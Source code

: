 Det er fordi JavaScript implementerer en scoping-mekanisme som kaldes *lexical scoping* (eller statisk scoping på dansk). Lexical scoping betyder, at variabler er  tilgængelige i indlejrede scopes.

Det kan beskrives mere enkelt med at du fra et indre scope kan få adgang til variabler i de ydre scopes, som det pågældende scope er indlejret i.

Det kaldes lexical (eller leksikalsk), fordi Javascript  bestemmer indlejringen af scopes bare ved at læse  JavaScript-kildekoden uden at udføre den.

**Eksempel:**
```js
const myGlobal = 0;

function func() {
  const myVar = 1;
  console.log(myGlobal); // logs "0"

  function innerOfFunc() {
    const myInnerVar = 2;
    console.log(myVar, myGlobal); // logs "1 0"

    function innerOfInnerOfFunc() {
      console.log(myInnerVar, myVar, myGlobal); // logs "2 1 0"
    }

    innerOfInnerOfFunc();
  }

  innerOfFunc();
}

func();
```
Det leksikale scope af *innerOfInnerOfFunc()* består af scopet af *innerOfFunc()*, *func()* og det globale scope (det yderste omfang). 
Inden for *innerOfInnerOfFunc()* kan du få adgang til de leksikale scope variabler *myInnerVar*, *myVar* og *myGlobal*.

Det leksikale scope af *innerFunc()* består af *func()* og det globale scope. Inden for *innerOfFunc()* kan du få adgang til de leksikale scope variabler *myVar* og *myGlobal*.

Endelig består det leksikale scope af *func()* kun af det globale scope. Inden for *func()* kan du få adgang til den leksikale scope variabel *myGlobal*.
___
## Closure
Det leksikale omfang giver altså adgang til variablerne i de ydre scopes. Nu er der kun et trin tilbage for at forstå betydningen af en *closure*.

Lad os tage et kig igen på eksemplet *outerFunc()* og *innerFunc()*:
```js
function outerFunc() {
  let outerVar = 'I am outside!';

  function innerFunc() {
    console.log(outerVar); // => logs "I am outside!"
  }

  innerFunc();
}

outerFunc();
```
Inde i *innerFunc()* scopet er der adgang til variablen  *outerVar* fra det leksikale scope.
::::::
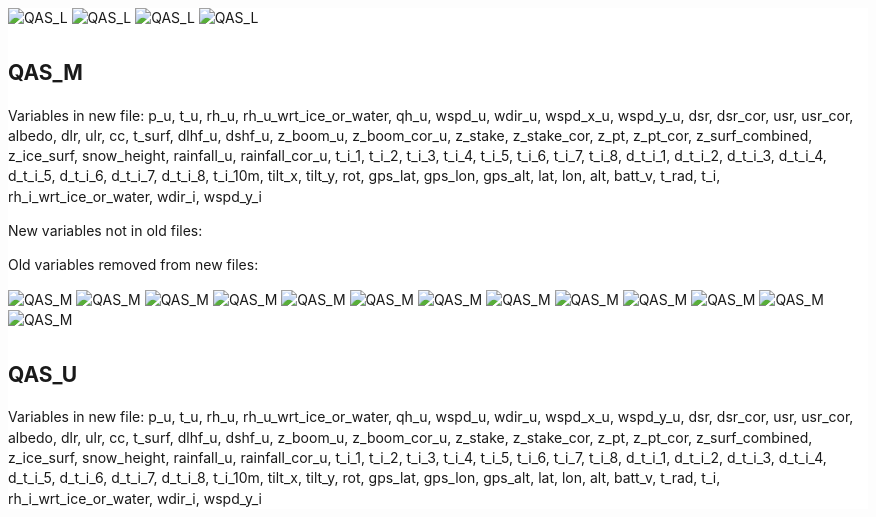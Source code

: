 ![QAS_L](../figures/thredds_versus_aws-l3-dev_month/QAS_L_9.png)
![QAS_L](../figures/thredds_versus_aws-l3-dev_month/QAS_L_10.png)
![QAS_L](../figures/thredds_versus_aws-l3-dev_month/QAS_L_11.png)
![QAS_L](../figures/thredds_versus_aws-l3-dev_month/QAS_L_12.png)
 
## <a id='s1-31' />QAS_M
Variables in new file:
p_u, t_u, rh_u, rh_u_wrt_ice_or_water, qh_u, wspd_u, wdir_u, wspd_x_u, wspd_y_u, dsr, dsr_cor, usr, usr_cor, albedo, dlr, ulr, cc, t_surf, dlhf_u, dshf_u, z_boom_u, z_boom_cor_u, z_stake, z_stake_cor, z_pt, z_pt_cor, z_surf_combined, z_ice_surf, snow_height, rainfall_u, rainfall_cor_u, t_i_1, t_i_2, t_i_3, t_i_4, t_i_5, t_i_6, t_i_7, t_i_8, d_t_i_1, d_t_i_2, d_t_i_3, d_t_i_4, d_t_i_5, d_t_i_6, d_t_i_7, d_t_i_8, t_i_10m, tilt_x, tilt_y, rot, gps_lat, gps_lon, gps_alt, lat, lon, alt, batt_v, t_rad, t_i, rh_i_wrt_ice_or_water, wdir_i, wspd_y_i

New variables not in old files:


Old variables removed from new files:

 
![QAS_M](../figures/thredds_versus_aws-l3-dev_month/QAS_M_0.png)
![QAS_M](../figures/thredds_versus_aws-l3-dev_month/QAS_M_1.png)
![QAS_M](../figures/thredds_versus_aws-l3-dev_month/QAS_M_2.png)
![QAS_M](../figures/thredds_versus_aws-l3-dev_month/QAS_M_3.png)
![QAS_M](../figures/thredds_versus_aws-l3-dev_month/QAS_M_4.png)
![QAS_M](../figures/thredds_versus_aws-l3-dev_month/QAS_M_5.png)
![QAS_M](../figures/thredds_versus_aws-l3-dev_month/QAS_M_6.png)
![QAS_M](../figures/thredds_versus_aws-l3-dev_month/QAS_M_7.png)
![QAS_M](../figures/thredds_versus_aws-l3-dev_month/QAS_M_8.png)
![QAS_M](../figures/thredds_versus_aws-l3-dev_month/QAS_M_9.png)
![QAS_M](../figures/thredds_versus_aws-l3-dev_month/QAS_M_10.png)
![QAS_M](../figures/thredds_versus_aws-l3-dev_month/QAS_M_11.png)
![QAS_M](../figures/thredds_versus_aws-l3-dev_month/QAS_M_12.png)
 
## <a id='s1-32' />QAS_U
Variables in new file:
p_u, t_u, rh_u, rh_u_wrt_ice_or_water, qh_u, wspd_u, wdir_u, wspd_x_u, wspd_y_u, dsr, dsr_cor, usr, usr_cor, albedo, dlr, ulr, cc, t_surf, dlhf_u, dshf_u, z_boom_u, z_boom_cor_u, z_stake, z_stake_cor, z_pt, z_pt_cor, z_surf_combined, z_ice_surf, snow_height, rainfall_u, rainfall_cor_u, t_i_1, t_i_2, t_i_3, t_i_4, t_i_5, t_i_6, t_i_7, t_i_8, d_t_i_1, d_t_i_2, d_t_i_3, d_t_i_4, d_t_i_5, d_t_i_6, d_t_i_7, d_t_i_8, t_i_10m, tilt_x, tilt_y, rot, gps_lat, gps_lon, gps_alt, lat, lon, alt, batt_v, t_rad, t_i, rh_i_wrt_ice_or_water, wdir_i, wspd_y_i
::::::
▶ [Task goal]
Check each line of the records for "JavaScript" and copy the ones that contain it.

▶ [Answer space]
: Det er fordi JavaScript implementerer en scoping-mekanisme som kaldes *lexical scoping* (eller statisk scoping på dansk). Lexical scoping betyder, at variabler er  tilgængelige i indlejrede scopes.
Det kaldes lexical (eller leksikalsk), fordi Javascript  bestemmer indlejringen af scopes bare ved at læse  JavaScript-kildekoden uden at udføre den.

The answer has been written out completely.